▶ Brief:
Your answer should be the exact lines of the data below from the one containing "Устанавливаемые Требования обязательны" through the one containing "- **субъектов оперативно-диспетчерского"; please include nothing else.

(Items from a dataset)
-=-=-
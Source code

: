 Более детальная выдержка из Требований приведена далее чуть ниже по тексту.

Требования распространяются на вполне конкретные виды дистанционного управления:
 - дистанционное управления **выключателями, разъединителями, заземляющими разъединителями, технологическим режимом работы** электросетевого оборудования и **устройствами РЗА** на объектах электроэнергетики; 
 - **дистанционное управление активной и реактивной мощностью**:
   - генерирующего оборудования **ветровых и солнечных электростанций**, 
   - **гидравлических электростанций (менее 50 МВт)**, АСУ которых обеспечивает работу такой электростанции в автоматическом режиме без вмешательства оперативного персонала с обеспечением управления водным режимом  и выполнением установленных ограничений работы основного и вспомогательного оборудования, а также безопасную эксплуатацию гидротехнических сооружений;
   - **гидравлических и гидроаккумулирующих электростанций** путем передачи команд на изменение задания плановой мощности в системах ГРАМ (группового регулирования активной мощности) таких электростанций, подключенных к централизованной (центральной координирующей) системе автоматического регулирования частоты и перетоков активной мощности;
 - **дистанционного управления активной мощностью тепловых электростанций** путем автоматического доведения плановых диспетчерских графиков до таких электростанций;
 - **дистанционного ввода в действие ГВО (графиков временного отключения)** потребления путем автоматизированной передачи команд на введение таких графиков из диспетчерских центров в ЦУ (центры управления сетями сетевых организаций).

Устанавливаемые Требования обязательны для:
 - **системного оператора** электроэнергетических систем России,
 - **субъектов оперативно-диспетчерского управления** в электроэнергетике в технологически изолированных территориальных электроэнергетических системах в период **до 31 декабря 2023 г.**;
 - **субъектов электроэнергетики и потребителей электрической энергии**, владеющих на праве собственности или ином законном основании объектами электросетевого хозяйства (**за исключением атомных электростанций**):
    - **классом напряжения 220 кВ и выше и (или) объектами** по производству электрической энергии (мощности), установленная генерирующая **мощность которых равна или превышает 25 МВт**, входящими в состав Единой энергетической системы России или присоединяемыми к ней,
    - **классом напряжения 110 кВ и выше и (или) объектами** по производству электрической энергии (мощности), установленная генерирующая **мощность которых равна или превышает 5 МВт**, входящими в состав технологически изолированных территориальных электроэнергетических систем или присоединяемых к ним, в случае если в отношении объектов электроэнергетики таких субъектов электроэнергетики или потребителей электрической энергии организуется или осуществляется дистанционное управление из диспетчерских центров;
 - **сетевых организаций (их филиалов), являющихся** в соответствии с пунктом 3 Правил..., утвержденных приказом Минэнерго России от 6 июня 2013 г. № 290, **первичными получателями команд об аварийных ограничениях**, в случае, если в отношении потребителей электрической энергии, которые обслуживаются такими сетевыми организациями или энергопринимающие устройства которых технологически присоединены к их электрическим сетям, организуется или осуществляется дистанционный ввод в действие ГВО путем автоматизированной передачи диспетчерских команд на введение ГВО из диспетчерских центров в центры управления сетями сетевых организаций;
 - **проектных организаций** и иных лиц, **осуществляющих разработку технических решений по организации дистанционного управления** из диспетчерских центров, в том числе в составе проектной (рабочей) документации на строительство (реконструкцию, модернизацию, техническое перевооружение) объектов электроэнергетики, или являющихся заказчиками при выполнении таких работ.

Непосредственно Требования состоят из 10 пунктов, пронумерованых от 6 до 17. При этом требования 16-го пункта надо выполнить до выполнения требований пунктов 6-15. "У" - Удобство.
-=-=-
▶ Your solution:
Устанавливаемые Требования обязательны для:
 - **системного оператора** электроэнергетических систем России,
 - **субъектов оперативно-диспетчерского управления** в электроэнергетике в технологически изолированных территориальных электроэнергетических системах в период **до 31 декабря 2023 г.**;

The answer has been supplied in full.